• [What to produce]: One line at a time, check the entries below for the word "misurare", and copy each line that has it.

[Collected data]
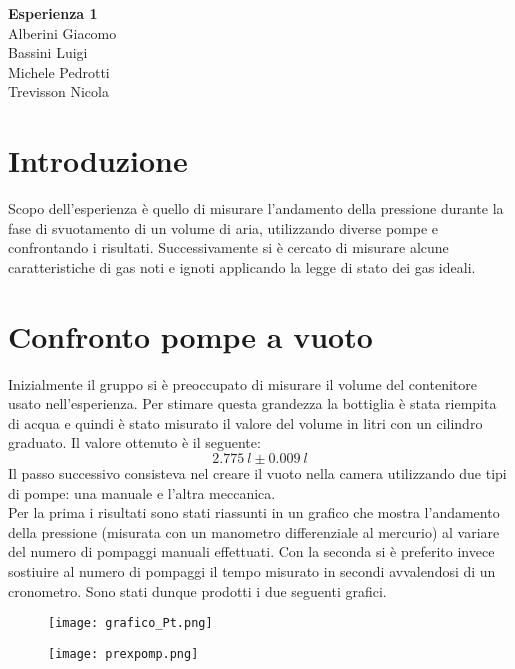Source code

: \documentclass[a4paper,11pt]{article}
\begin{document}
\begin{center}
\textbf{\huge Esperienza 1} \\ \vspace{10pt}
\large Alberini Giacomo \\ Bassini Luigi \\ Michele Pedrotti\\ Trevisson Nicola 
\end{center}

\section{Introduzione}
Scopo dell'esperienza è quello di misurare l'andamento della pressione durante la fase di svuotamento di un volume di aria, utilizzando diverse pompe e confrontando i risultati. Successivamente si è cercato di misurare alcune caratteristiche di gas noti e ignoti applicando la legge di stato dei gas ideali. 
\section{Confronto pompe a vuoto}

Inizialmente il gruppo si è preoccupato di misurare il volume del contenitore usato nell'esperienza. Per stimare questa grandezza la bottiglia è stata riempita di acqua e quindi è stato misurato il valore del volume in litri con un cilindro graduato. Il valore ottenuto è il seguente:
$$2.775  ~l\pm 0.009 ~l$$
Il passo successivo consisteva nel creare il vuoto nella camera utilizzando due tipi di pompe: una manuale e l'altra meccanica. \\
Per la prima i risultati sono stati riassunti in un grafico che mostra l'andamento della pressione (misurata con un manometro differenziale al mercurio) al variare del numero di pompaggi manuali effettuati. Con la seconda si è preferito invece sostiuire al numero di pompaggi il tempo misurato in secondi avvalendosi di un cronometro. Sono stati dunque prodotti i due seguenti grafici.

\begin{figure}[htbp]
\centering
\texttt{[image: grafico\_Pt.png]}
\label{}
\end{figure}

\begin{figure}[htbp]
\centering
\texttt{[image: prexpomp.png]}
\label{}
\end{figure}
\end{document}
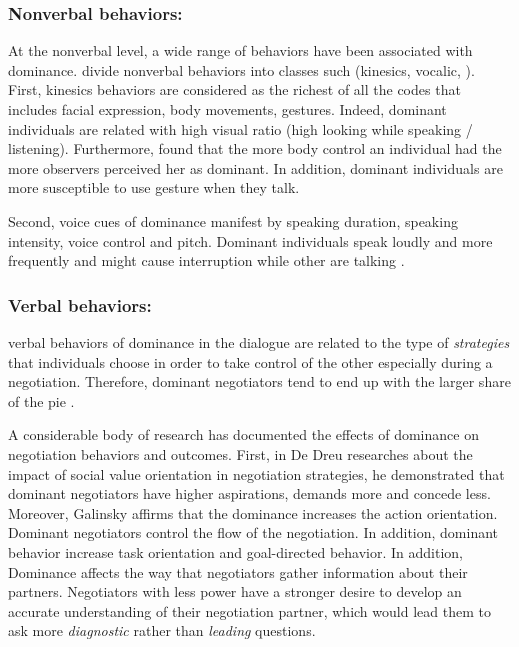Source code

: \documentclass{llncs}
\begin{document}
					\subsubsection{Nonverbal behaviors:}
					At the nonverbal level, a wide range of behaviors have been associated with dominance. \cite{burgoonnonverbal} divide nonverbal behaviors into classes such (kinesics, vocalic, ). First, kinesics behaviors are considered as the richest of all the codes that includes facial expression, body movements, gestures. Indeed, dominant individuals are related with high visual ratio (high looking while speaking / listening).  Furthermore, \cite{burgoonnonverbal} found that the more body control an individual had the more observers perceived her as dominant. In addition, dominant individuals are more susceptible to use gesture when they talk.  
					\par  Second, voice cues of dominance manifest by speaking duration, speaking intensity, voice control and pitch. Dominant individuals speak loudly and more frequently and might cause interruption while other are talking \cite{dunbar2005perceptions}.
					
					\subsubsection{Verbal behaviors:}
					verbal behaviors of dominance in the dialogue are related to the type of \textit{strategies} that individuals choose in order to take control of the other especially during a negotiation. Therefore, dominant negotiators tend to end up with the larger share of the pie \cite{giebels2000interdependence}. 
					\par A considerable body of research has documented the effects of dominance on negotiation behaviors and outcomes. First, in De Dreu researches about the impact of social value orientation in negotiation strategies, he demonstrated that \cite{de1995impact} dominant negotiators have higher aspirations, demands more and concede less. 
					Moreover, Galinsky \cite{galinsky2003power} affirms that the dominance increases the action orientation. Dominant negotiators control the flow of the negotiation. In addition, dominant behavior increase task orientation and goal-directed behavior. In addition, Dominance affects the way that negotiators gather information about their partners. Negotiators with less power have a stronger desire to develop an accurate understanding of their negotiation partner, which would lead them to ask more \emph{diagnostic} rather than \emph{leading} questions.
					 
\end{document}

• [Answer to the exercise]:
Scopo dell'esperienza è quello di misurare l'andamento della pressione durante la fase di svuotamento di un volume di aria, utilizzando diverse pompe e confrontando i risultati. Successivamente si è cercato di misurare alcune caratteristiche di gas noti e ignoti applicando la legge di stato dei gas ideali. 
Inizialmente il gruppo si è preoccupato di misurare il volume del contenitore usato nell'esperienza. Per stimare questa grandezza la bottiglia è stata riempita di acqua e quindi è stato misurato il valore del volume in litri con un cilindro graduato. Il valore ottenuto è il seguente:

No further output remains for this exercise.